After the Flowers (Hana no Ato)
Directed by Kenji Nakanishi from a story by Shuhei Fujisawa, the author who also provided the material for Yoji Yamada’s samurai trilogy, The Twilight Samurai, The Hidden Blade and Love and Honor, classics of the samurai genre. This fact is recommendation enough. The film starts off unassumingly, with Ito (Keiko Kitagawa), the exquisitely kimonoed daughter of a clan official, meeting with Magoshiro (Shuntaro Miyao), a handsome low-ranking samurai, while on a trip to enjoy the cherry blossoms. Ito is trained in swordsmanship, and the two hit it off, but are bounded by all kinds of social constraints that make the story of star-crossed lovers predictable enough. The story is rooted in human behavior mediated by a rigid social code that brings alive a world that is very different from our own.
The Place Beyond the Pines
A beast of a movie with huge ambitions, some excellent acting, and a roller-coaster of emotions that is constantly in danger of derailing. Whether you think it does or not depends on how you approach it, either as a flawed masterpiece, or just as a horrendous mess of macho posturing. Ryan Gosling is Luke, a stunt motorcycle rider who has strong echoes of his role in Drive, a comparatively safe and tightly structured film. He finds himself resorting to robbery to support his son by waitress Romina (Eva Mendes), but is taken down by rookie cop Avery Cross, (Bradley Cooper). Cooper is moving into new territory with this role, and is almost unrecognizable as a policeman who rises to district attorney after his path briefly crosses that of Luke. Director Derek Cianfrance works too hard to tie up a complex web of stories, and ultimately the 140-minute film becomes weighed down by the weight of its ambition.
Michael H. Profession: Director
A made-for-TV movie about the director Michael Haneke directed by Yves Montmayeur. As is usual with such documentaries, interviews with the subject are intercut with talking heads that include the great and good of European cinema, including the likes of Juliette Binoche and Isabelle Huppert, who speak with great respect for the man and the difficulties of working with such a driven and relentless director. There are many rewarding insights into the Haneke’s work although the director is a notoriously difficult interviewee. That said, the film does well in presenting something a little more than just the cold, clinical and controlling side of his personality.
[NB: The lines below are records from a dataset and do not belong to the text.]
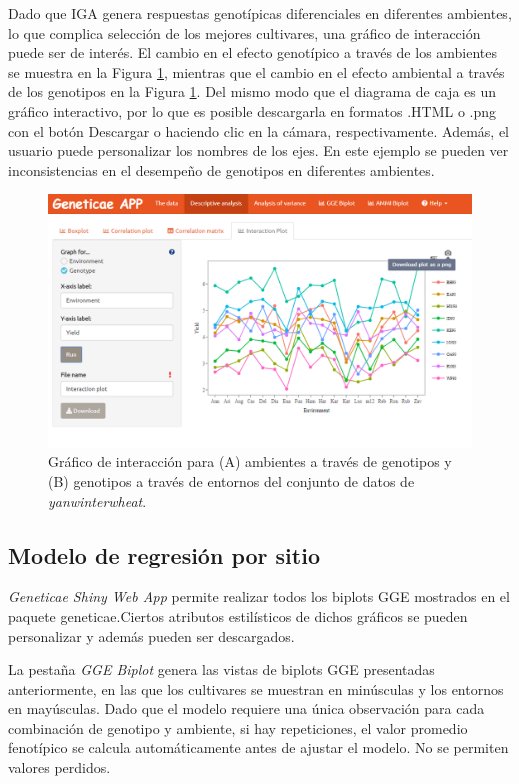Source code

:Dado que IGA genera respuestas genotípicas diferenciales en diferentes ambientes, lo que complica selección de los mejores cultivares, una gráfico de interacción puede ser de interés. El cambio en el efecto genotípico a través de los ambientes se muestra en la Figura \ref{fig:figdesc4}, mientras que el cambio en el efecto ambiental a través de los genotipos en la Figura \ref{fig:figdesc4}. Del mismo modo que el diagrama de caja es un gráfico interactivo, por lo que es posible descargarla en formatos .HTML o .png con el botón Descargar o haciendo clic en la cámara, respectivamente. Además, el usuario puede personalizar los nombres de los ejes. En este ejemplo se pueden ver inconsistencias en el desempeño de genotipos en diferentes ambientes. 


\begin{figure}[H]
	\begin{center}
		\includegraphics[width=16cm]{./Graficos/int_plot.png}
	\end{center}
	\caption{Gráfico de interacción para (A) ambientes a través de genotipos y (B) genotipos a través de entornos del conjunto de datos de \emph{yanwinterwheat}.}
	\label{fig:figdesc4}
\end{figure}


\subsection{Modelo de regresión por sitio}

\emph{Geneticae Shiny Web App} permite realizar todos los biplots GGE mostrados en el paquete geneticae.Ciertos atributos estilísticos de dichos gráficos se pueden personalizar y además pueden ser descargados.

La pestaña \emph{GGE Biplot} genera las vistas de biplots GGE presentadas anteriormente, en las que los cultivares se muestran en minúsculas y los entornos en mayúsculas. Dado que el modelo requiere una única observación para cada combinación de genotipo y ambiente, si hay repeticiones, el valor promedio fenotípico se calcula automáticamente antes de ajustar el modelo. No se permiten valores perdidos.

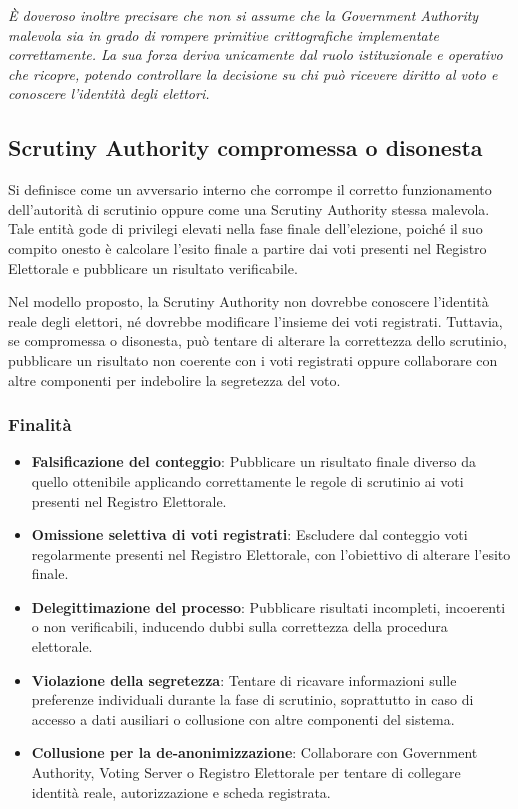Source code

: \documentclass[a4paper,12pt]{article}
\begin{document}
\textit{È doveroso inoltre precisare che non si assume che la Government Authority malevola sia in grado di rompere primitive crittografiche implementate correttamente. La sua forza deriva unicamente dal ruolo istituzionale e operativo che ricopre, potendo controllare la decisione su chi può ricevere diritto al voto e conoscere l'identità degli elettori.}

\subsection{Scrutiny Authority compromessa o disonesta}

Si definisce come un avversario interno che corrompe il corretto funzionamento dell'autorità di scrutinio oppure come una Scrutiny Authority stessa malevola. Tale entità gode di privilegi elevati nella fase finale dell'elezione,
poiché il suo compito onesto è calcolare l'esito finale a partire dai voti presenti nel Registro Elettorale e pubblicare un risultato verificabile.

Nel modello proposto, la Scrutiny Authority non dovrebbe conoscere l'identità reale degli elettori, né dovrebbe modificare l'insieme dei voti registrati. Tuttavia, se compromessa o disonesta, può tentare di alterare la correttezza dello scrutinio, pubblicare un risultato non coerente con i voti registrati oppure collaborare con altre componenti per indebolire la segretezza del voto.

\subsubsection*{Finalità}

\begin{itemize}
    \item \textbf{Falsificazione del conteggio}: Pubblicare un risultato finale diverso da quello ottenibile applicando correttamente le regole di scrutinio ai voti presenti nel Registro Elettorale.

    \item \textbf{Omissione selettiva di voti registrati}: Escludere dal conteggio voti regolarmente presenti nel Registro Elettorale, con l'obiettivo di alterare l'esito finale.

    \item \textbf{Delegittimazione del processo}: Pubblicare risultati incompleti, incoerenti o non verificabili, inducendo dubbi sulla correttezza della procedura elettorale.

    \item \textbf{Violazione della segretezza}: Tentare di ricavare informazioni sulle preferenze individuali durante la fase di scrutinio, soprattutto in caso di accesso a dati ausiliari o collusione con altre componenti del sistema.

    \item \textbf{Collusione per la de-anonimizzazione}: Collaborare con Government Authority, Voting Server o Registro Elettorale per tentare di collegare identità reale, autorizzazione e scheda registrata.
\end{itemize}
\end{document}
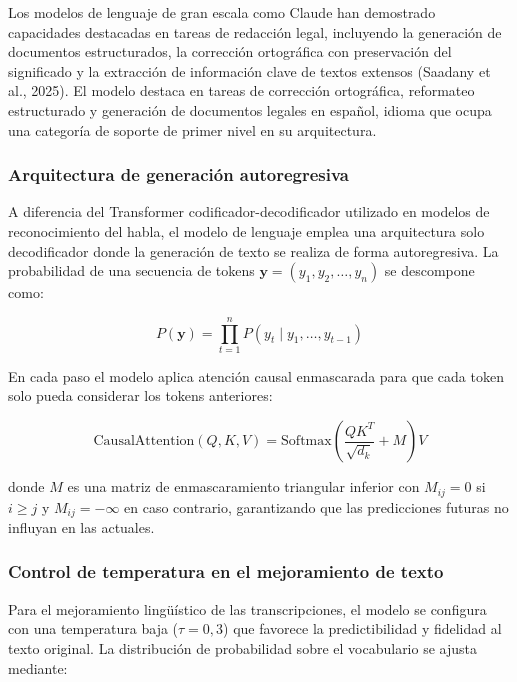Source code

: \documentclass[12pt,a4paper,oneside]{article}
\begin{document}
Los modelos de lenguaje de gran escala como Claude han demostrado capacidades destacadas en tareas de redacci\'on legal, incluyendo la generaci\'on de documentos estructurados, la correcci\'on ortogr\'afica con preservaci\'on del significado y la extracci\'on de informaci\'on clave de textos extensos (Saadany et al., 2025). El modelo destaca en tareas de correcci\'on ortogr\'afica, reformateo estructurado y generaci\'on de documentos legales en espa\~nol, idioma que ocupa una categor\'ia de soporte de primer nivel en su arquitectura.

\subsubsection{Arquitectura de generaci\'on autoregresiva}

A diferencia del Transformer codificador-decodificador utilizado en modelos de reconocimiento del habla, el modelo de lenguaje emplea una arquitectura solo decodificador donde la generaci\'on de texto se realiza de forma autoregresiva. La probabilidad de una secuencia de tokens $\mathbf{y} = (y_1, y_2, \ldots, y_n)$ se descompone como:

\begin{equation}
P(\mathbf{y}) = \prod_{t=1}^{n} P(y_t \mid y_1, \ldots, y_{t-1})
\end{equation}

En cada paso el modelo aplica atenci\'on causal enmascarada para que cada token solo pueda considerar los tokens anteriores:

\begin{equation}
\text{CausalAttention}(Q, K, V) = \text{Softmax}\!\left(\frac{QK^T}{\sqrt{d_k}} + M\right) V
\end{equation}

donde $M$ es una matriz de enmascaramiento triangular inferior con $M_{ij} = 0$ si $i \geq j$ y $M_{ij} = -\infty$ en caso contrario, garantizando que las predicciones futuras no influyan en las actuales.

\subsubsection{Control de temperatura en el mejoramiento de texto}

Para el mejoramiento ling\"u\'istico de las transcripciones, el modelo se configura con una temperatura baja ($\tau = 0{,}3$) que favorece la predictibilidad y fidelidad al texto original. La distribuci\'on de probabilidad sobre el vocabulario se ajusta mediante:
\end{document}
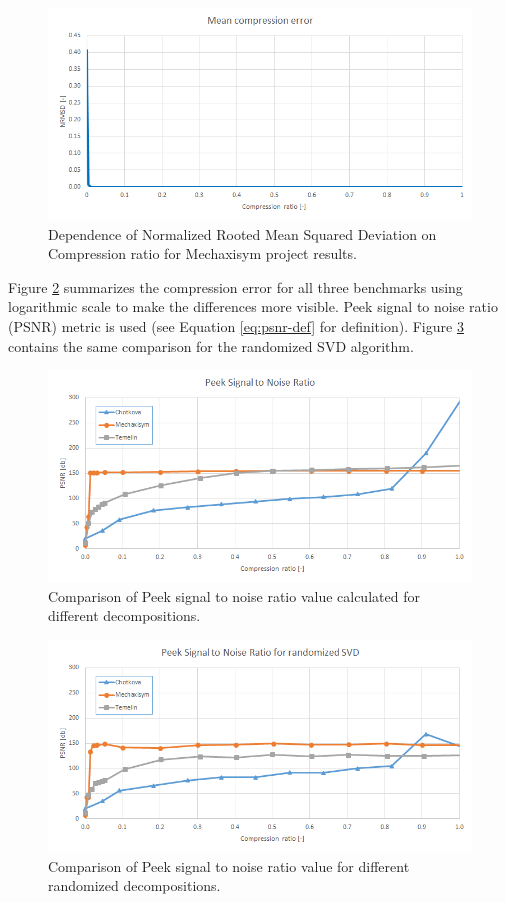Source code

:\begin{figure}[H]
\centering\includegraphics[width=\textwidth]{figures/mechaxisym_NRMSD}
\caption{Dependence of Normalized Rooted Mean Squared Deviation on Compression ratio for Mechaxisym project results.}
\label{fig:mechaxisym:NRMSD}
\end{figure}

Figure \ref{fig:PSNR} summarizes the compression error for all three benchmarks using logarithmic scale to make the differences more visible. Peek signal to noise ratio (PSNR) metric is used (see Equation \ref{eq:psnr-def} for definition). Figure \ref{fig:PSNR_rand} contains the same comparison for the randomized SVD algorithm.

\begin{figure}[H]
\centering\includegraphics[width=\textwidth]{figures/PSNR}
\caption{Comparison of Peek signal to noise ratio value calculated for different decompositions.}
\label{fig:PSNR}
\end{figure}

\begin{figure}[H]
\centering\includegraphics[width=\textwidth]{figures/PSNR_rand}
\caption{Comparison of Peek signal to noise ratio value for different randomized decompositions.}
\label{fig:PSNR_rand}
\end{figure}

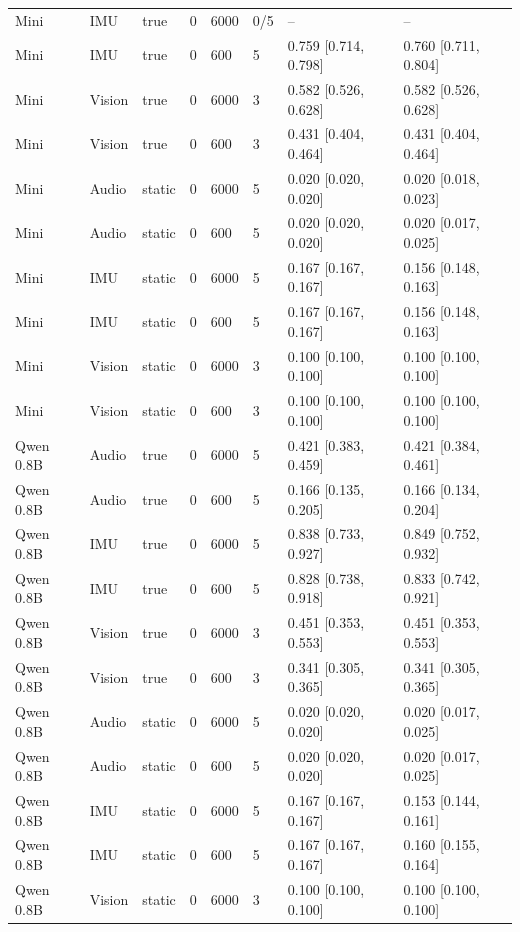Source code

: {\begin{longtable}{@{}llllllll@{}}
Mini & IMU & true & 0 & 6000 & 0/5 & -- & -- \\
Mini & IMU & true & 0 & 600 & 5 & 0.759 [0.714, 0.798] & 0.760 [0.711, 0.804] \\
Mini & Vision & true & 0 & 6000 & 3 & 0.582 [0.526, 0.628] & 0.582 [0.526, 0.628] \\
Mini & Vision & true & 0 & 600 & 3 & 0.431 [0.404, 0.464] & 0.431 [0.404, 0.464] \\
Mini & Audio & static & 0 & 6000 & 5 & 0.020 [0.020, 0.020] & 0.020 [0.018, 0.023] \\
Mini & Audio & static & 0 & 600 & 5 & 0.020 [0.020, 0.020] & 0.020 [0.017, 0.025] \\
Mini & IMU & static & 0 & 6000 & 5 & 0.167 [0.167, 0.167] & 0.156 [0.148, 0.163] \\
Mini & IMU & static & 0 & 600 & 5 & 0.167 [0.167, 0.167] & 0.156 [0.148, 0.163] \\
Mini & Vision & static & 0 & 6000 & 3 & 0.100 [0.100, 0.100] & 0.100 [0.100, 0.100] \\
Mini & Vision & static & 0 & 600 & 3 & 0.100 [0.100, 0.100] & 0.100 [0.100, 0.100] \\
Qwen 0.8B & Audio & true & 0 & 6000 & 5 & 0.421 [0.383, 0.459] & 0.421 [0.384, 0.461] \\
Qwen 0.8B & Audio & true & 0 & 600 & 5 & 0.166 [0.135, 0.205] & 0.166 [0.134, 0.204] \\
Qwen 0.8B & IMU & true & 0 & 6000 & 5 & 0.838 [0.733, 0.927] & 0.849 [0.752, 0.932] \\
Qwen 0.8B & IMU & true & 0 & 600 & 5 & 0.828 [0.738, 0.918] & 0.833 [0.742, 0.921] \\
Qwen 0.8B & Vision & true & 0 & 6000 & 3 & 0.451 [0.353, 0.553] & 0.451 [0.353, 0.553] \\
Qwen 0.8B & Vision & true & 0 & 600 & 3 & 0.341 [0.305, 0.365] & 0.341 [0.305, 0.365] \\
Qwen 0.8B & Audio & static & 0 & 6000 & 5 & 0.020 [0.020, 0.020] & 0.020 [0.017, 0.025] \\
Qwen 0.8B & Audio & static & 0 & 600 & 5 & 0.020 [0.020, 0.020] & 0.020 [0.017, 0.025] \\
Qwen 0.8B & IMU & static & 0 & 6000 & 5 & 0.167 [0.167, 0.167] & 0.153 [0.144, 0.161] \\
Qwen 0.8B & IMU & static & 0 & 600 & 5 & 0.167 [0.167, 0.167] & 0.160 [0.155, 0.164] \\
Qwen 0.8B & Vision & static & 0 & 6000 & 3 & 0.100 [0.100, 0.100] & 0.100 [0.100, 0.100] \\

\end{longtable}}
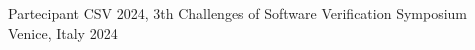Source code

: 
\begin{cvhonors}

  \cvhonor
	{Partecipant}
	{CSV 2024, 3th Challenges of Software Verification Symposium}
	{Venice, Italy} %
	{2024} %

\end{cvhonors}
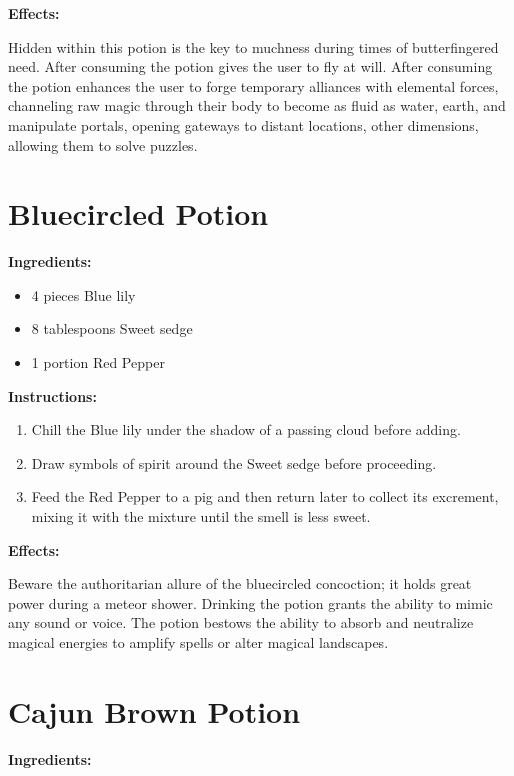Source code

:\documentclass{article}
\begin{document}
\textbf{Effects:}

Hidden within this potion is the key to muchness during times of butterfingered need. After consuming the potion gives the user to fly at will. After consuming the potion enhances the user to forge temporary alliances with elemental forces, channeling raw magic through their body to become as fluid as water, earth, and manipulate portals, opening gateways to distant locations, other dimensions, allowing them to solve puzzles.

\newpage
\section*{Bluecircled Potion}

\textbf{Ingredients:}

\begin{itemize}
  \item 4 pieces Blue lily
  \item 8 tablespoons Sweet sedge
  \item 1 portion Red Pepper
\end{itemize}

\textbf{Instructions:}

\begin{enumerate}
  \item Chill the Blue lily under the shadow of a passing cloud before adding.
  \item Draw symbols of spirit around the Sweet sedge before proceeding.
  \item Feed the Red Pepper to a pig and then return later to collect its excrement, mixing it with the mixture until the smell is less sweet.
\end{enumerate}

\textbf{Effects:}

Beware the authoritarian allure of the bluecircled concoction; it holds great power during a meteor shower. Drinking the potion grants the ability to mimic any sound or voice. The potion bestows the ability to absorb and neutralize magical energies to amplify spells or alter magical landscapes.

\newpage
\section*{Cajun Brown Potion}

\textbf{Ingredients:}
\end{document}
Some familiarity with the Haneke’s work is probably a requirement for this film.
What Maisie Knew
Based on a novel by Henry James, and directed by Scott McGehee and David Siegel, What Maisie Knew is a contemporary adaptation of a once avant-garde novel that has polarized critics, some gushing over the outstanding performances and the “rightness” of the story for contemporary society, while others see it as just a depressing soap about people it is impossible to care for. The film introduces Onata Aprile, whose performance as the young Maisie, caught in the middle of a horrendous tug-of-love between divorced parents and their new partners, has been uniformly praised as an outstanding portrayal of childhood’s mix of knowingness and innocence, and the adult cast, which includes Julianne Moore, Steve Coogan and Alexander Skarsgard are generally excellent.